En effet, pour qu'un tel rejet puisse se produire il faut que les matériaux, qui vont glisser, se comportent comme une masse visqueuse, rendue possible grâce à une certaine quantité d'eau.

M. Tilkin nous a effectivement relaté que le charbonnage s'inquiétait d'une humidité sans cesse croissante du terril. L'eau a donc joué le rôle essentiel dans le déclenchement du rejet latéral.

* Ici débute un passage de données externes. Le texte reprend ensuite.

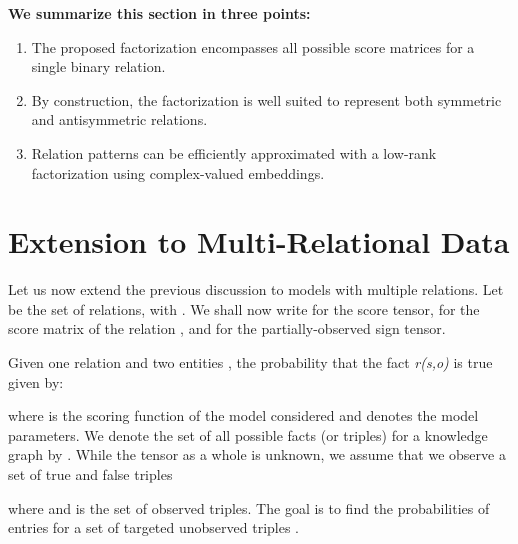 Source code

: \documentclass[twoside,11pt]{article}
\begin{document}
\textbf{We summarize this section in three points:}

\begin{enumerate}
    \item The proposed factorization encompasses all possible score matrices  for a single binary relation.
    \item By construction, the factorization is well suited to represent both symmetric and antisymmetric relations.
    \item Relation patterns can be efficiently approximated
with a low-rank factorization using complex-valued embeddings.
\end{enumerate}


































\section{Extension to Multi-Relational Data}
\label{sec:tens_case}

Let us now extend the previous discussion to models with multiple relations.
Let  be the set of relations, with .
We shall now write  for the score tensor,
 for the score matrix of the relation ,
and  for the partially-observed sign tensor.



Given one relation  and two entities  , the probability that the fact \emph{r(s,o)} is true given by:

where  is the scoring function of the model considered and  denotes the model parameters.
We denote the set of all possible facts (or triples) for a knowledge graph by .
While the tensor  as a whole is unknown, we 
assume that we observe a set of true and false triples 
 
where 
and  is the set of observed triples. 
The goal is to find the probabilities of entries 
 for a set of targeted unobserved 
triples .
\end{document}
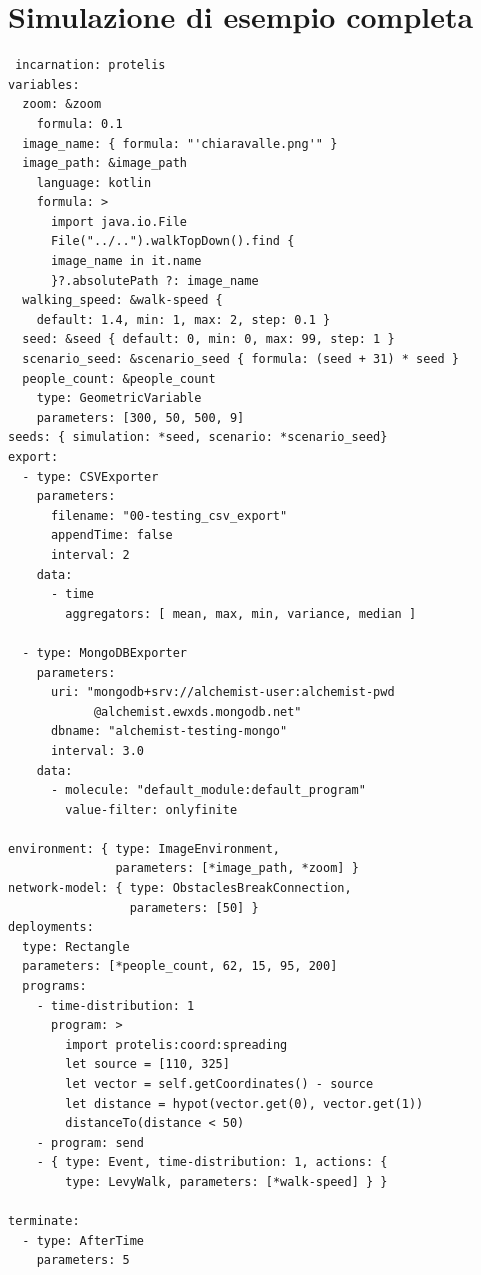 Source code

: \documentclass[12pt,a4paper,openright,oneside]{book}
\begin{document}
\section{Simulazione di esempio completa}
 \begin{verbatim}
 incarnation: protelis
variables:
  zoom: &zoom
    formula: 0.1
  image_name: { formula: "'chiaravalle.png'" }
  image_path: &image_path
    language: kotlin
    formula: >
      import java.io.File
      File("../..").walkTopDown().find { 
      image_name in it.name
      }?.absolutePath ?: image_name
  walking_speed: &walk-speed { 
    default: 1.4, min: 1, max: 2, step: 0.1 }
  seed: &seed { default: 0, min: 0, max: 99, step: 1 }
  scenario_seed: &scenario_seed { formula: (seed + 31) * seed }
  people_count: &people_count
    type: GeometricVariable
    parameters: [300, 50, 500, 9]
seeds: { simulation: *seed, scenario: *scenario_seed}
export:
  - type: CSVExporter
    parameters: 
      filename: "00-testing_csv_export"
      appendTime: false
      interval: 2
    data:
      - time
        aggregators: [ mean, max, min, variance, median ]

  - type: MongoDBExporter
    parameters:
      uri: "mongodb+srv://alchemist-user:alchemist-pwd
            @alchemist.ewxds.mongodb.net"
      dbname: "alchemist-testing-mongo"
      interval: 3.0
    data:
      - molecule: "default_module:default_program"
        value-filter: onlyfinite      
        
environment: { type: ImageEnvironment,
               parameters: [*image_path, *zoom] }
network-model: { type: ObstaclesBreakConnection,
                 parameters: [50] }
deployments:
  type: Rectangle
  parameters: [*people_count, 62, 15, 95, 200]
  programs:
    - time-distribution: 1
      program: >
        import protelis:coord:spreading
        let source = [110, 325]
        let vector = self.getCoordinates() - source
        let distance = hypot(vector.get(0), vector.get(1))
        distanceTo(distance < 50)
    - program: send
    - { type: Event, time-distribution: 1, actions: { 
        type: LevyWalk, parameters: [*walk-speed] } }

terminate:
  - type: AfterTime
    parameters: 5
\end{verbatim}
\end{document}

Ce phénomène de saturation croissante du terril de Bernalmont peut être expliqué de la manière suivante. Le terril présentant une masse énorme (voir plus haut), a provoqué un tassement, dû à son poids, qui a modifié considérablement les caractéristiques du sol et du sous-sol sur lesquels il repose.

Ainsi, il a provoqué une modification des eaux souterraines d'écoulement peu profondes, en compactant et en renfermant les fissures du bed rock houiller sous-jacent. Il s'est alors créé une saturation des dépôts de la terrasse, qui à leur tour ont provoqué la saturation progressive, du bas vers le haut du terril. Puisque les eaux qui percolaient du terril ne pouvaient plus être évacuées à la base (Monjoie, 2000).

Les dépôts mis en mouvement ne se sont arrêtés, le jour de l'événement, qu'au moment où les matériaux à l'aplomb des matériaux qui ont glissé, ont été en contact, non plus avec les dépôts de terrasse, mais avec le bed rock.

Nous pouvons ainsi voir qu'un tel mouvement n'a été possible que par la présence d'une certaine épaisseur de dépôts meubles sous le terril .

Il faut également souligner que la composition et la granulométrie des matériaux du terril ont été des facteurs qui ont diminué la résistance à la rupture du rejet : faible cohérence des matériaux, matériaux faiblement compactés, éléments de forme lisse (Selby, 1970).

D'autre part, la force qui a dicté l'ampleur du phénomène est le poids qu'ont exercé les matériaux du terril qui n'ont que peu bougé sur les matériaux sous-jacents.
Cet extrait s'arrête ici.